Rynek jest niby wolny, ale nadal mnie zastanawia, jak czlowiek, ktory chce
sie brac za pomiary oscyloskopowe mialby kupowac za stowe to, co sam moze
zlutowac w domu za 15 minut niemal z tego, co ma przy sobie w kieszeniach?
Wiedzy ma dosc na zabawe w oscyloskop a za malo na zrobienie dzielnika
napiecia z potencjometru? Wierzyc mi sie nie chce.

mnie by sie np nei chcialo robic programatora ISP , skoro moge go kupic za
20..30zl, mimo ze ksozt czesci wynosi 3zl..
moze ktos ma podobne podejscie, i zbyt ceni swoj czas.
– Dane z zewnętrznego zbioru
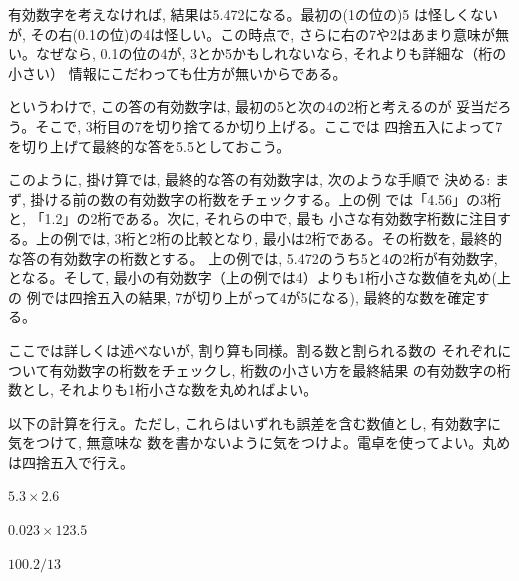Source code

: 有効数字を考えなければ, 結果は5.472になる。最初の(1の位の)5
は怪しくないが, その右(0.1の位)の4は怪しい。この時点で, 
さらに右の7や2はあまり意味が無い。なぜなら, 
0.1の位の4が, 3とか5かもしれないなら, それよりも詳細な（桁の小さい）
情報にこだわっても仕方が無いからである。

というわけで, この答の有効数字は, 最初の5と次の4の2桁と考えるのが
妥当だろう。そこで, 3桁目の7を切り捨てるか切り上げる。ここでは
四捨五入によって7を切り上げて最終的な答を5.5としておこう。

このように, 掛け算では, 最終的な答の有効数字は, 次のような手順で
決める: まず, 掛ける前の数の有効数字の桁数をチェックする。上の例
では「4.56」の3桁と, 「1.2」の2桁である。次に, それらの中で, 最も
小さな有効数字桁数に注目する。上の例では, 3桁と2桁の比較となり, 
最小は2桁である。その桁数を, 最終的な答の有効数字の桁数とする。
上の例では, 5.472のうち5と4の2桁が有効数字, となる。そして, 
最小の有効数字（上の例では4）よりも1桁小さな数値を丸め(上の
例では四捨五入の結果, 7が切り上がって4が5になる), 最終的な数を確定する。

ここでは詳しくは述べないが, 割り算も同様。割る数と割られる数の
それぞれについて有効数字の桁数をチェックし, 桁数の小さい方を最終結果
の有効数字の桁数とし, それよりも1桁小さな数を丸めればよい。

\begin{q}\label{q:guard_digit_prac4} 以下の計算を行え。ただし, 
これらはいずれも誤差を含む数値とし, 有効数字に気をつけて, 無意味な
数を書かないように気をつけよ。電卓を使ってよい。丸めは四捨五入で行え。
\begin{edaenumerate}
\item $5.3\times 2.6$
\item $0.023\times 123.5$
\item $100.2 / 13$
\end{edaenumerate}
\end{q}

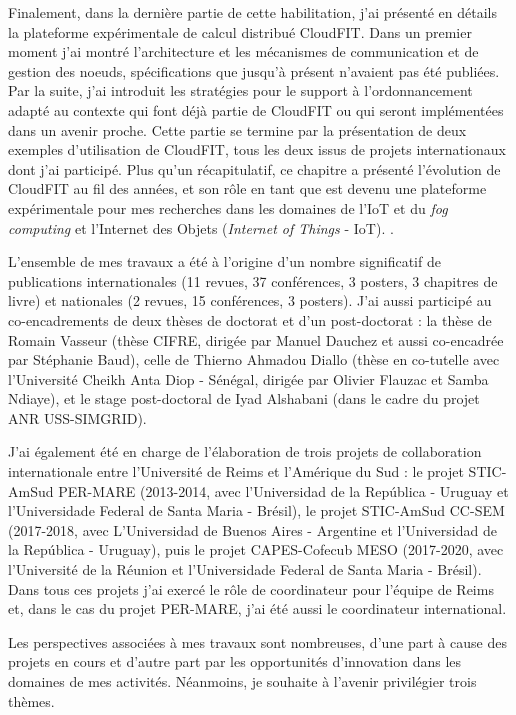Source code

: Finalement, dans la dernière partie de cette habilitation, j'ai présenté en détails la plateforme expérimentale de calcul distribué CloudFIT. Dans un premier moment j'ai montré l'architecture et les mécanismes de communication et de gestion des n{oe}uds, spécifications que jusqu'à présent n'avaient pas été publiées. Par la suite, j'ai introduit les stratégies pour le support à l'ordonnancement adapté au contexte qui font déjà partie de CloudFIT ou qui seront implémentées dans un avenir proche. Cette partie se termine par la présentation de deux exemples d'utilisation de CloudFIT, tous les deux issus de projets internationaux dont j'ai participé. Plus qu'un récapitulatif, ce chapitre a présenté l'évolution de  CloudFIT au fil des années, et son rôle en tant que est devenu une plateforme expérimentale pour mes recherches dans les domaines de l'IoT et du  \textit{fog computing} et l'Internet des Objets (\textit{Internet of Things} - IoT). .

L'ensemble de mes travaux a été à l'origine d'un nombre significatif de publications internationales (11 revues, 37 conférences, 3 posters, 3 chapitres de livre) et nationales (2 revues, 15 conférences, 3 posters). J'ai aussi participé au co-encadrements de deux thèses de doctorat et d'un post-doctorat : la thèse de Romain Vasseur (thèse CIFRE, dirigée par Manuel Dauchez et aussi co-encadrée par Stéphanie Baud), celle de Thierno Ahmadou Diallo (thèse en co-tutelle avec l'Université Cheikh Anta Diop - Sénégal, dirigée par Olivier Flauzac et Samba Ndiaye), et le stage post-doctoral de Iyad Alshabani (dans le cadre du projet ANR USS-SIMGRID). 

J'ai également été en charge de l'élaboration de trois projets de collaboration internationale entre l'Université de Reims et l'Amérique du Sud : le projet STIC-AmSud PER-MARE (2013-2014, avec l'Universidad de la República - Uruguay et l'Universidade Federal de Santa Maria - Brésil), le projet STIC-AmSud CC-SEM (2017-2018, avec L'Universidad de Buenos Aires - Argentine et l'Universidad de la República - Uruguay), puis le projet CAPES-Cofecub MESO (2017-2020, avec l'Université de la Réunion et  l'Universidade Federal de Santa Maria - Brésil). Dans tous ces projets j'ai exercé le rôle de coordinateur pour l'équipe de Reims et, dans le cas du projet PER-MARE, j'ai été aussi le coordinateur international.

Les perspectives associées à mes travaux sont nombreuses, d'une part à cause des projets en cours et d'autre part par les opportunités d'innovation dans les domaines de mes activités. Néanmoins, je souhaite à l'avenir privilégier trois thèmes.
Zreszta pieniadze sa
od sprawianai radosci, nie tylko ich wlascicielowi.
Wcale nei bronie tego jednego goscia, moglby napisac ze program jest
darmowy.

PAndy
Guest

Tue Nov 22, 2005 11:51 am   



"Greg(G.Kasprowicz)" <gkasprow@gmail.com> wrote in message
news:dluuo6$fgb$1@inews.gazeta.pl...

Quote:
mnie by sie np nei chcialo robic programatora ISP , skoro moge go kupic za
20..30zl, mimo ze ksozt czesci wynosi 3zl..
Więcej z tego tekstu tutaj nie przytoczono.